So this is number two in an ongoing series of movies you’ve probably never heard of, but are worth your time. At least, if you like the kind of movies I like, and if you didn’t you probably wouldn’t be reading this (Hi Dad!).
Oscar is a farcical comedy (remember: 2010’s theme is the Farce) that is similar to Waiting For Godot, in the sense that the titular character features prominently only by reference. Oscar is the chauffer for a notorious crime family during the prohibition era. Sylvester Stallone plays the head of that family, Angelo “Snaps” Provolone.
Yes, they named an Italian mobster after a cheese. It’s that kind of movie.
Provolone’s father is played by Kirk Douglas, who exhorts his son to give up his disgraceful gangster life and restore the family name. Being as how Grandpa Provolone is on his deathbed at the time, Snaps can hardly refuse. So, bootlegging is out, and banking is in. Snaps uses his considerable fortune to secure a seat on the board at a prominent bank.
The movie chronicles his first day as a legitimate businessman. And nothing is easy.
Snaps is married to the woman who played Emporer Ming’s daughter in Flash Gordon. The couple have a daughter played by Marisa Tomei, who is bound and determined to get out of her father’s stifling shadow and see the world. On this, the first day of Snaps’ legitimate career, she hatches a plot to escape: claim to have been impregnated by Oscar, the chauffer, who is conveniently away fighting the Huns in the Great War. (I’m allowed to say “Hun” because my great-grandparents; maternal and paternal; all came over from Germany in the early 1900s, just in time to be put right back on another boat back to Germany to fight the Kaiser.)
Meanwhile, the Provolone family accountant presents himself to Snaps with evidence that he had embezzled a sizeable sum of money during his tenure, and wishes to ransom it for the hand of Snaps’ daughter in marriage.
And, across town, a rival family gets suspicious of how quiet it’s been on Provolone’s side of town, and decides that now is the time to make a power play for control of the Provolone territory.
And thus begins a whirlwind of miscommunications, misunderstandings and misreadings that grow more frenetic and more confusing right to the very end of the picture, when everything gets tied up in a nice pink frilly bow.
The writing is excellent and snappy, and it’s probably one of the better farces to come out of Hollywood in the past twenty years, but what’s really notable are the cameo performances. Don Ameche plays a priest. Tim Curry plays an elocution coach brought in by Snaps to help him sound respectable. Harry Shearer (of Spinal Tap fame, as well as every Christopher Guest movie ever made) does a hilarious turn as one half of a pair of bickering tailors who beam with pride when their work is featured in a grisly newspaper photograph of a gangster’s demise. Finally, Red from That Seventies Show gives his all as a gruff Eliot Ness wannabe that is bent on exposing Snaps for the gangster he was.

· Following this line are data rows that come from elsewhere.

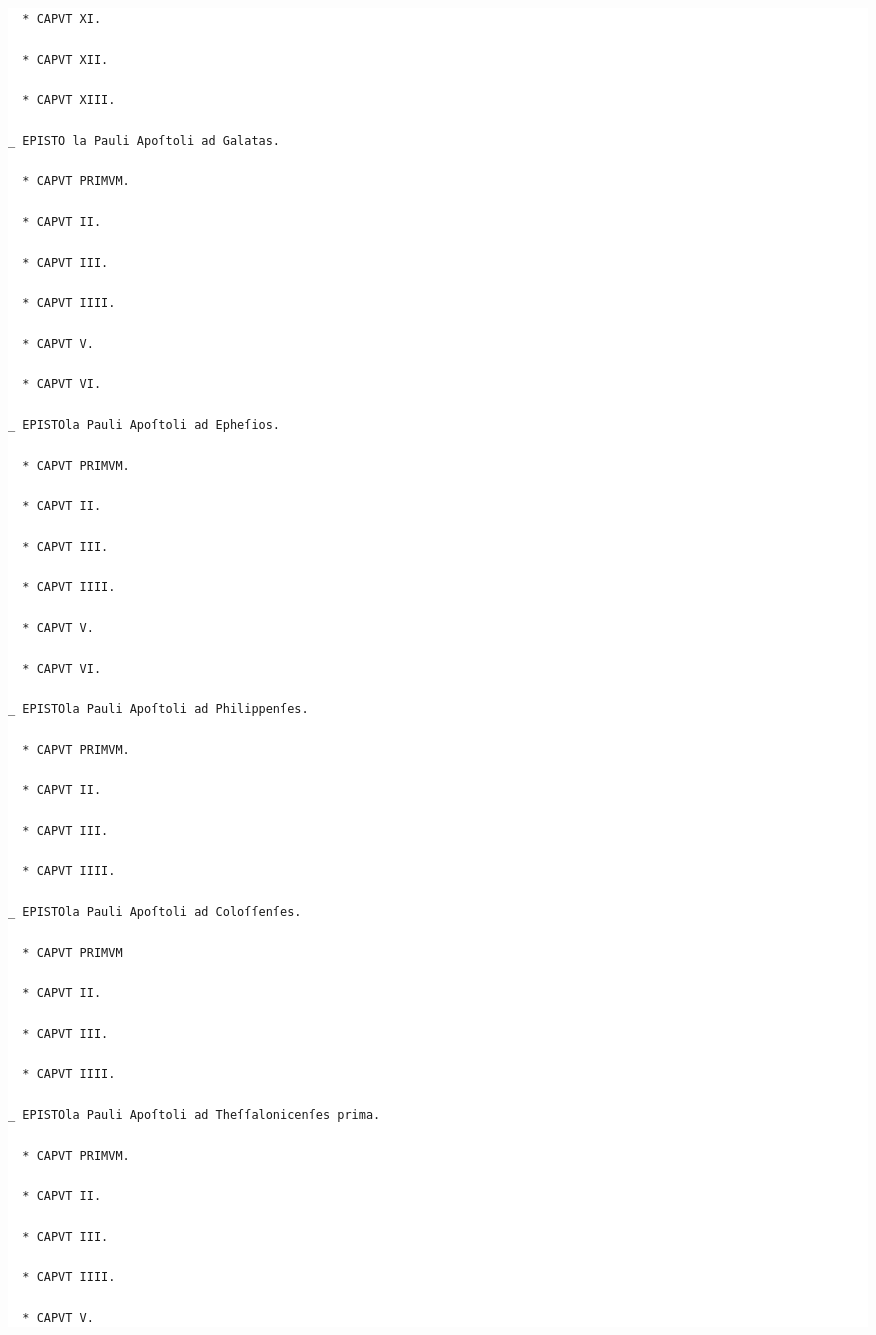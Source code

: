      * CAPVT XI.

      * CAPVT XII.

      * CAPVT XIII.

    _ EPISTO la Pauli Apoſtoli ad Galatas.

      * CAPVT PRIMVM.

      * CAPVT II.

      * CAPVT III.

      * CAPVT IIII.

      * CAPVT V.

      * CAPVT VI.

    _ EPISTOla Pauli Apoſtoli ad Epheſios.

      * CAPVT PRIMVM.

      * CAPVT II.

      * CAPVT III.

      * CAPVT IIII.

      * CAPVT V.

      * CAPVT VI.

    _ EPISTOla Pauli Apoſtoli ad Philippenſes.

      * CAPVT PRIMVM.

      * CAPVT II.

      * CAPVT III.

      * CAPVT IIII.

    _ EPISTOla Pauli Apoſtoli ad Coloſſenſes.

      * CAPVT PRIMVM

      * CAPVT II.

      * CAPVT III.

      * CAPVT IIII.

    _ EPISTOla Pauli Apoſtoli ad Theſſalonicenſes prima.

      * CAPVT PRIMVM.

      * CAPVT II.

      * CAPVT III.

      * CAPVT IIII.

      * CAPVT V.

And unlike most cameo-rich films, every single character is important to the plot. Like a butterfly in the Amazon that makes it rain in New York, the simplest actions of a humble servant can unleash a thunderstorm of antics. Especially Oscar, who appears at the last possible second and has exactly one line of dialogue in the entire movie.

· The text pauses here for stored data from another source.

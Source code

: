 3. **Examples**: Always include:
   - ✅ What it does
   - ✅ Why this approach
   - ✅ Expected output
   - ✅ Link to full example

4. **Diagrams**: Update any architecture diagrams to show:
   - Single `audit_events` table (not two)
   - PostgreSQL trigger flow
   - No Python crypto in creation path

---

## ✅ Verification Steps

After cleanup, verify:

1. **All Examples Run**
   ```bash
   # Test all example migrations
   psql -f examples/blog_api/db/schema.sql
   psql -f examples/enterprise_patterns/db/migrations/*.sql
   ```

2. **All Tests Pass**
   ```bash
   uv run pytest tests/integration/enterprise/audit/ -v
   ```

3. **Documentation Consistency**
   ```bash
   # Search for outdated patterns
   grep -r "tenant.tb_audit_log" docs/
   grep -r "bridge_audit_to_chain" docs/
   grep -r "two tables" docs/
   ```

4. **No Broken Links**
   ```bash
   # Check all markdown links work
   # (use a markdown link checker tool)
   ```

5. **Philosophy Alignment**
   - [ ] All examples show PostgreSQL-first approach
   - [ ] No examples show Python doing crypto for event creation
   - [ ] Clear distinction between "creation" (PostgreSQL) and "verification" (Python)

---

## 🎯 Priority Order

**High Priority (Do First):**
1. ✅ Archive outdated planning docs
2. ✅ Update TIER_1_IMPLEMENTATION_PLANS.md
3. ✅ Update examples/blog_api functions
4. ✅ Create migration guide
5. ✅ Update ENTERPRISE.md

Sylvester Stallone is wildly underappreciated as a writer, and as an actor. His performance in Oscar should have been Oscar worthy, but the academy doesn’t seem to realize how hard comedy is and too often mistakes aggressive mugging for talent. Seeing him, as Snaps, dealing with the ever mounting pile of things that threaten his death-bed promise to his father is a legitimate treat, and it’s definitely in my top ten funniest movies that I’ve ever seen list.
I won’t write anymore on the subject, because anything else I add will only ruin the fun. While Oscar does stand up to multiple viewings, nothing quite compares to seeing it for the first time and finding out what’s going to go wrong next.
So go borrow, rent or buy a copy of Oscar on DVD. You will not regret the expense.